Джереми усмехнулся, высыпал порох обратно в мешок и снова подошел к выходу. Один из его стражей поднялся и направился к краю площади, где сидел высохший, как чернослив, седобородый торговец лепешками. Старик испуганно сжался, когда дервиш запросто взял три лепешки и вернулся к приятелям. Рассудок Джереми вмиг прояснился. Теперь его мозг работал четко, как часы, рассматривая разные возможности, оценивая время, шаг за шагом обдумывая дальнейшие действия.

Он снова вернулся к мешкам, взял самый верхний и рассыпал его содержимое толстой извилистой «змейкой», начиная от входа и кончая стеной, возле которой лежали остальные. Потом вылил из сосудов всю воду, та мгновенно впиталась в земляной пол, и разложил несколько мешков по комнате. После этого Джереми подсел к тазу и принялся дуть на угли, пока над ними, разбрасывая искры, не взметнулись язычки пламени.
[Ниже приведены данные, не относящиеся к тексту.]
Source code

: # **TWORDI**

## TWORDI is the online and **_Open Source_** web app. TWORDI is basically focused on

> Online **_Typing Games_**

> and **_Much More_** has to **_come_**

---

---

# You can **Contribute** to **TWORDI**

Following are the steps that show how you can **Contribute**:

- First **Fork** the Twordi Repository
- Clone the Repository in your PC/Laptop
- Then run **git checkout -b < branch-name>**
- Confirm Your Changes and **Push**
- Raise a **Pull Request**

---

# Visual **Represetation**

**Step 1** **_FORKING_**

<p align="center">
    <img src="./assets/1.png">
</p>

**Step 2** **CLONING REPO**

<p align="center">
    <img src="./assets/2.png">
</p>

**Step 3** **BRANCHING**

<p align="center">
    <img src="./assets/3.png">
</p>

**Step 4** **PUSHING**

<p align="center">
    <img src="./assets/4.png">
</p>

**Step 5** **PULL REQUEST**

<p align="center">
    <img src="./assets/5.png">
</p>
Джереми взял деревянную ложку, зачерпнул несколько тлеющих комочков и высыпал их у входа, где начинался его импровизированный «фитиль». Дождавшись, пока дерево разгорится и задымит, Джереми встал и вышел на площадь.

Краем глаза он видел, как вытаращились на него дервиши и как схватились за копья, когда он как ни в чем не бывало продолжил идти дальше. Джереми не оглянулся, когда сзади послышалось шипение и плевки и грянули первые робкие взрывы. Грозное рычание его стражей сменилось криками, перешедшими в истошные вопли, и Джереми скривил губы в усмешке.

Вскоре громовой удар потряс воздух, а за ним еще один и еще. Нарастающий гул толпы прорвался визгом и испуганным ревом. В спину Джереми ударила взрывная волна, чуть не сбившая его с ног. Кто-то схватил его за плечо, но он не остановился. Толпу на площади охватила паника. Джереми ударили локтем в бок, он покачнулся, но продолжал идти, ни на кого не обращая внимания. До него как будто тоже никому не было дела.

Свободен, свободен, свободен… Сердце билось легко и сильно. Джереми запрокинул голову и рассмеялся во все горло, как делал когда-то давно, еще в детстве.

Там, за его спиной, Омдурман погружался в хаос.

– Что это было?

Грейс испуганно взглянула на Аббаса. Они уже достигли глиняных хижин на окраине города, когда воздух потряс первый взрыв. Два других грянули, лишь только путники успели остановить верблюдов. Оба смотрели на облако дыма, нависшее над низенькими строениями, между которыми уже сновали люди.

– Ничего хорошего, – пробурчал Аббас. – Мы возвращаемся.

– Нет! – Грейс вздрогнула от собственного голоса. – Нет, пожалуйста!

– Через день-два все утрясется, – успокаивал ее Аббас.

– Прошу тебя, Аббас, – умоляла Грейс. – Я не выдержу ни дня…

Лицо драгомана омрачилось, как будто где-то внутри него поднималась буря. Он вытянул огромную руку в направлении охваченного паникой города и сощурил глаза:

– Отныне я глух.

– Пожалуйста…

Аббас опустил взгляд, бормоча длинную тираду по-арабски. Она звучала угрожающе, но тем не менее, к величайшему облегчению Грейс, драгоман поставил своего верблюда и верблюда с поклажей на колени.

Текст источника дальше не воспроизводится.